Od Mazikeen do Rimmona

-Rimmi? - no ja nie wieżę... On. tutaj. Waliło moją watahą?! On tutaj w mojej watasze?!?! - Rmmi! Żulu!
Nie mogąc się powstrzymać rzuciłam się na niego jak szczeniak i zaczęłam go lizać po pysku. Mój boże. Tak dawno go nie widziałam. A on sobie tutaj dołączył.
- Mazi, serio? Tak mnie ładnie witasz, żulu mi mówisz?
- Tak.
Po chwili nasze przywitanie zmieniło się w przyjacielską przepychankę i walkę pełną jego i mojego śmiechu. Lubiłam go, kiedy się śmiał. Miał wtedy bardzo ładny i łagodny pysk. Jego śmiech jest przyjemny dla ucha i uspokaja mnie. Droczyłam się z nim, ciągnąc go za uszy i ogon, on nie pozostawał mi dłużny. Chciałam zwiać w powietrze, jednak przeczuwając moje zamiary skoczył na mnie. Wolał się wydurniać na ziemi pomimo tego, że również kochał latać jak ja. Jest jedynym wilkiem, który jest mi w stanie dorównać w powietrzu. Już wiem czemu nie chciał iść w górę. Cham jeden miał przewagę siłową. Jednak ja byłam sprytniejsza niż on i po chwili tym razem to ja siedziałam na nim. Nasze futra były zmierzwione. W pewnym momencie usłyszeliśmy trzask gałązek i za nami pojawił się Michio. Natychmiast się ogarnęliśmy, przybierając minę, nie zdradzającą naszych uczuć. Chłodnym wzrokiem patrzyliśmy obydwoje na niego. Za chwile jednak, kiedy ogarnęłam kto to, mój wzrok złagodniał. Chyba coś widział, bo stał zszokowany. To źle. Pokazaliśmy takjakby swoją słabość. Już wiedział, że nam na sobie zależy. Rimmon oczywiście musiał wyjść przede mnie i robić ze mnie kalekę "broniąc" mnie. Dla mnie było to nie do przyjęcia. Każdy wilk z mojej rodziny, nie ważne czy wadera czy basior, powinnien obronić się sam. Jednak oczywiście musiał być obrońcą uciśnionych. Wyszłam przed niego, lekko się o niego ocierając.
- Słucham Cię Michio, co Cię tu sprowadza? - Nie dziwiłam się, że jest zszokowany, bo pomimo tego, że go lubiłam, nie okazywałam mu szczerych uczuć. Przeważnie śmiałam się chłodnym śmiechem, jednak jemu to nie przeszkadzało. Pewnie uznał, że taka moja natura. Więc szokiem było dla niego, że potrafię śmiać się szczerze. Jednak z drugiej strony, przecież wiedział, że blokuje swoje emocje i mam beznamiętny wyraz pyska. Odniosłam wrażenie, że Michio stwierdził, że z naszej dwójki Rimmon jest gorszy. Niech się cieszy, że nie poznał naszych charakterów.
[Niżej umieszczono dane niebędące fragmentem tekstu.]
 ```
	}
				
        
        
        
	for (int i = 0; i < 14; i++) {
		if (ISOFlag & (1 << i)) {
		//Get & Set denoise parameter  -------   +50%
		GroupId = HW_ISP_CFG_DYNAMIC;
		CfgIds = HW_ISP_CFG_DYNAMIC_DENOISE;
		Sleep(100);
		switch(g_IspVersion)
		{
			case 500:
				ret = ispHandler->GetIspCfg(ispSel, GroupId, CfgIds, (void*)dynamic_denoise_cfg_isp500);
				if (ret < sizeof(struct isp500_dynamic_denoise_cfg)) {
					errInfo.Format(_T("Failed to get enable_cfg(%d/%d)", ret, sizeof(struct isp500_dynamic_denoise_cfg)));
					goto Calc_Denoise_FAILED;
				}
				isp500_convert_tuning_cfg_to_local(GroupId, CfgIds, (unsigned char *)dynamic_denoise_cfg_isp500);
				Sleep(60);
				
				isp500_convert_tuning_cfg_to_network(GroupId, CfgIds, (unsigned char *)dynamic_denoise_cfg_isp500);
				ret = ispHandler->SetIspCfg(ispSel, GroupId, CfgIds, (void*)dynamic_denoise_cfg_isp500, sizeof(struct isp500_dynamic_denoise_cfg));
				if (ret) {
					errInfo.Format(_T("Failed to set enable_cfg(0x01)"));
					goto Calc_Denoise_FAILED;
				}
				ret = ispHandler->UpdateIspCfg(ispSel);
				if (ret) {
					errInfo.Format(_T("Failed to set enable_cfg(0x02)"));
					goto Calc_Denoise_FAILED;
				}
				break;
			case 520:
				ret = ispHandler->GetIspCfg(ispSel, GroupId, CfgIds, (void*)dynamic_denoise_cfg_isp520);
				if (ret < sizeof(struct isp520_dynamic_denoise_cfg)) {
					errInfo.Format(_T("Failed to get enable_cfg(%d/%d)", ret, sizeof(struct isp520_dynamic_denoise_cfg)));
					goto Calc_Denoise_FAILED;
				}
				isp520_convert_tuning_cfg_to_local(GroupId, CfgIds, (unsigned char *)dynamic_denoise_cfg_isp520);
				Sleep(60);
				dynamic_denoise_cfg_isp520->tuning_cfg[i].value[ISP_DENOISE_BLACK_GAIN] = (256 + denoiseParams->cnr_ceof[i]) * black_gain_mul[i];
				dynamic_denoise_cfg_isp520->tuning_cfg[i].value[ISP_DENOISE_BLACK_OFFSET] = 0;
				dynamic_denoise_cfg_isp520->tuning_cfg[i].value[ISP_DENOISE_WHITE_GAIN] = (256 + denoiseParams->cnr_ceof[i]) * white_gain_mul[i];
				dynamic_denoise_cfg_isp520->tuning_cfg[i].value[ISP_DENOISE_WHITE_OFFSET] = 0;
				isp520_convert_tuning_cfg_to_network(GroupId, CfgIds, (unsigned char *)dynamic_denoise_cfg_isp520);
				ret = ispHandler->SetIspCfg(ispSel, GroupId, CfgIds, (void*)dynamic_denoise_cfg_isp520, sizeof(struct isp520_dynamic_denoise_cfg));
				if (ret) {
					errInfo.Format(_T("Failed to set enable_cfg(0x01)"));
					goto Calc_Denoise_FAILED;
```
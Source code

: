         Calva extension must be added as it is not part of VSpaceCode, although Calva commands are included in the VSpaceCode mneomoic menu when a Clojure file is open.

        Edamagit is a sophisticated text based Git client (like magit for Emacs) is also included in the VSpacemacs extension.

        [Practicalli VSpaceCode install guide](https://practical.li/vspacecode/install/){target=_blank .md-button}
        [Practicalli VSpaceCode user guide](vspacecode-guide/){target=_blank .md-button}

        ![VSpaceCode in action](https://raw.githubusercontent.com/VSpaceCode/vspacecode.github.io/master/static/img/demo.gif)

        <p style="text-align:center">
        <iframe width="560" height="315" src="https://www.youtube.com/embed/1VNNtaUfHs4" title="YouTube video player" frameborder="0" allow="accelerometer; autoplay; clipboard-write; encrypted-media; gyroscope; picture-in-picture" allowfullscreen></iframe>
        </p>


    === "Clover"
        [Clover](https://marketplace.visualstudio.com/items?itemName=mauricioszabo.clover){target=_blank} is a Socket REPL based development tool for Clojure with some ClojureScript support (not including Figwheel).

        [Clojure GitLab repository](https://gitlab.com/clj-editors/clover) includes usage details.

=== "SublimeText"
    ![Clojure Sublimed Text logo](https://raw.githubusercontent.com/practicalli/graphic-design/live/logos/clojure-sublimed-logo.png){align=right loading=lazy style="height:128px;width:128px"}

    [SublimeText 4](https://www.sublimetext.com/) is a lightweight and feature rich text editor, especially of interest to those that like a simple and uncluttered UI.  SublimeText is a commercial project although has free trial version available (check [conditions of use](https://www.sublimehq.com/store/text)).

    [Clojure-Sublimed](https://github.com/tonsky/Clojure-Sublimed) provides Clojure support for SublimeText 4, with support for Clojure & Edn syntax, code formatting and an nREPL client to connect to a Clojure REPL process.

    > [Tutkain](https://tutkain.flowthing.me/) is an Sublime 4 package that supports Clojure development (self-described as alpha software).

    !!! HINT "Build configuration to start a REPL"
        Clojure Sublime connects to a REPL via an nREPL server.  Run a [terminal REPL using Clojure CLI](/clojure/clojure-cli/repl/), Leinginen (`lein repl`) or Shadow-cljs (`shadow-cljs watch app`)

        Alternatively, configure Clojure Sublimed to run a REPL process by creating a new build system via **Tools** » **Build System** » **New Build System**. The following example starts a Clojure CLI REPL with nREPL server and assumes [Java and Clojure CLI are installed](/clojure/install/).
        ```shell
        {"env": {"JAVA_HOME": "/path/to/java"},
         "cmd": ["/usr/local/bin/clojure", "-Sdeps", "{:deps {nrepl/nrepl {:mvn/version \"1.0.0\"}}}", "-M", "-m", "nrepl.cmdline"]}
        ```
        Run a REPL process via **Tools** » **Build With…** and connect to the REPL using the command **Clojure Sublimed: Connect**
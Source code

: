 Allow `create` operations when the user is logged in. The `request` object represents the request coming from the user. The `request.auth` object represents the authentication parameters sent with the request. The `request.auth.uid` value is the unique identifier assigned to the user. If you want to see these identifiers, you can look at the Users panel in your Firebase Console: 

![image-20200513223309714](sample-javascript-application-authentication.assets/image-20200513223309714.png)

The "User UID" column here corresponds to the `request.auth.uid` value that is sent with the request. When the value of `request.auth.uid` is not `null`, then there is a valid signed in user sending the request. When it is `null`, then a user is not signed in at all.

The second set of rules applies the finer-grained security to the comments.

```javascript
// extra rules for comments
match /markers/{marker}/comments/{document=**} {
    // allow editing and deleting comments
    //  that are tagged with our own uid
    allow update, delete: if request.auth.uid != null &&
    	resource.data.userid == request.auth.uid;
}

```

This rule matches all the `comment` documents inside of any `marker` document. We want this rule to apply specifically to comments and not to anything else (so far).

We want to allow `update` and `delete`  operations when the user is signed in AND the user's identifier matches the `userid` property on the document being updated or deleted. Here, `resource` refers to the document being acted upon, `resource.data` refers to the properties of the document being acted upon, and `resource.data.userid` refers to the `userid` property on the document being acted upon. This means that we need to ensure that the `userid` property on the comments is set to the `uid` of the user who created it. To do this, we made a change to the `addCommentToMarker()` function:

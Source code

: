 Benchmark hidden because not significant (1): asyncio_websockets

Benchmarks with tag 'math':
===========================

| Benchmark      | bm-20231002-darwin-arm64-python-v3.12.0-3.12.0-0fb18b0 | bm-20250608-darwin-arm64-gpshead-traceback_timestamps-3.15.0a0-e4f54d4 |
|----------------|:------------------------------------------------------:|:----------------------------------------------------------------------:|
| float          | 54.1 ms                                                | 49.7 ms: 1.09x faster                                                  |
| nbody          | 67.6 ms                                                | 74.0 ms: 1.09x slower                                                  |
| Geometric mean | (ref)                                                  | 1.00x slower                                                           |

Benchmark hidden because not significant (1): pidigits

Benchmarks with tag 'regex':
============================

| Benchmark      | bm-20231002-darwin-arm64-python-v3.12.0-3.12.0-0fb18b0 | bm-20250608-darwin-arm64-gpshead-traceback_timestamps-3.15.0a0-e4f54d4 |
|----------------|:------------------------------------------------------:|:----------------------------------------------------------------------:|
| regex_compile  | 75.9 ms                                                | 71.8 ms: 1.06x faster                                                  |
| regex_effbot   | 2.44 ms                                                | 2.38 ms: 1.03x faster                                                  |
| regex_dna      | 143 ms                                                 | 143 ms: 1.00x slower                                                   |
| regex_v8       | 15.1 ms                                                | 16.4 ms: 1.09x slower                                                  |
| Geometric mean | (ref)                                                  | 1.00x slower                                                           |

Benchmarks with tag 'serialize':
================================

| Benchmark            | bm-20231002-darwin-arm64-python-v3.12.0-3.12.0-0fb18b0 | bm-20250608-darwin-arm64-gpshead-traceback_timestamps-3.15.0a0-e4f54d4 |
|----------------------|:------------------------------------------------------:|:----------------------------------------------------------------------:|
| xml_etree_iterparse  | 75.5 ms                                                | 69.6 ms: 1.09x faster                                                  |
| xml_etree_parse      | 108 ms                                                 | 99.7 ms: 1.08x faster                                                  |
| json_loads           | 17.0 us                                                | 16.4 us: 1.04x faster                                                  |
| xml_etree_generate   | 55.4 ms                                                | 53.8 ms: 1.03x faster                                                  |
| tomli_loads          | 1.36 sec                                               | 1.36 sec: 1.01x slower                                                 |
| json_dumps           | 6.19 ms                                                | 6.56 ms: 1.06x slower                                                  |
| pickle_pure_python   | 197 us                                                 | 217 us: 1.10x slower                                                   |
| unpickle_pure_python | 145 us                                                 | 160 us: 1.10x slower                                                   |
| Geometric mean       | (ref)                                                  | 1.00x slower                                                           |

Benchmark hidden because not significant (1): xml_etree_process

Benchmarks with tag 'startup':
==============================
- Chciałem tylko powiedzieć, że Sora woła Rimmona. Prosi go aby upolował jej jelenia, ponieważ potrzebna jest jej żółć z jego żołądka, a ty jesteś łowcą - teraz popatrzył się prosto na niego. Widziałam jednak, że cofną się o krok, położył uszy po sobie i nie patrzył mu w oczy. No Rimmi, gratulacje. Widzę, że potrafisz swoim wyglądem wzbudzać strach, podobnie jak ja. Do mnie z początku nikt nawet nie podszedł. Dopiero sama musiałam do kogoś podejść - Sora będzie czekać przy wejściu do lasu.


Nie patrząc na żadne z naszej dwójki, uciekł potykając się o swoje łapy. Nie miałam żadnych wątpliwości, że jest miękki jak wnętrze zająca. Nawet nie potrafi sam siebie obronić. Pomyśleć, że na pierwszy rzut oka wydał mi się imponujący - na tę myśl zaśmiałam się w duchu.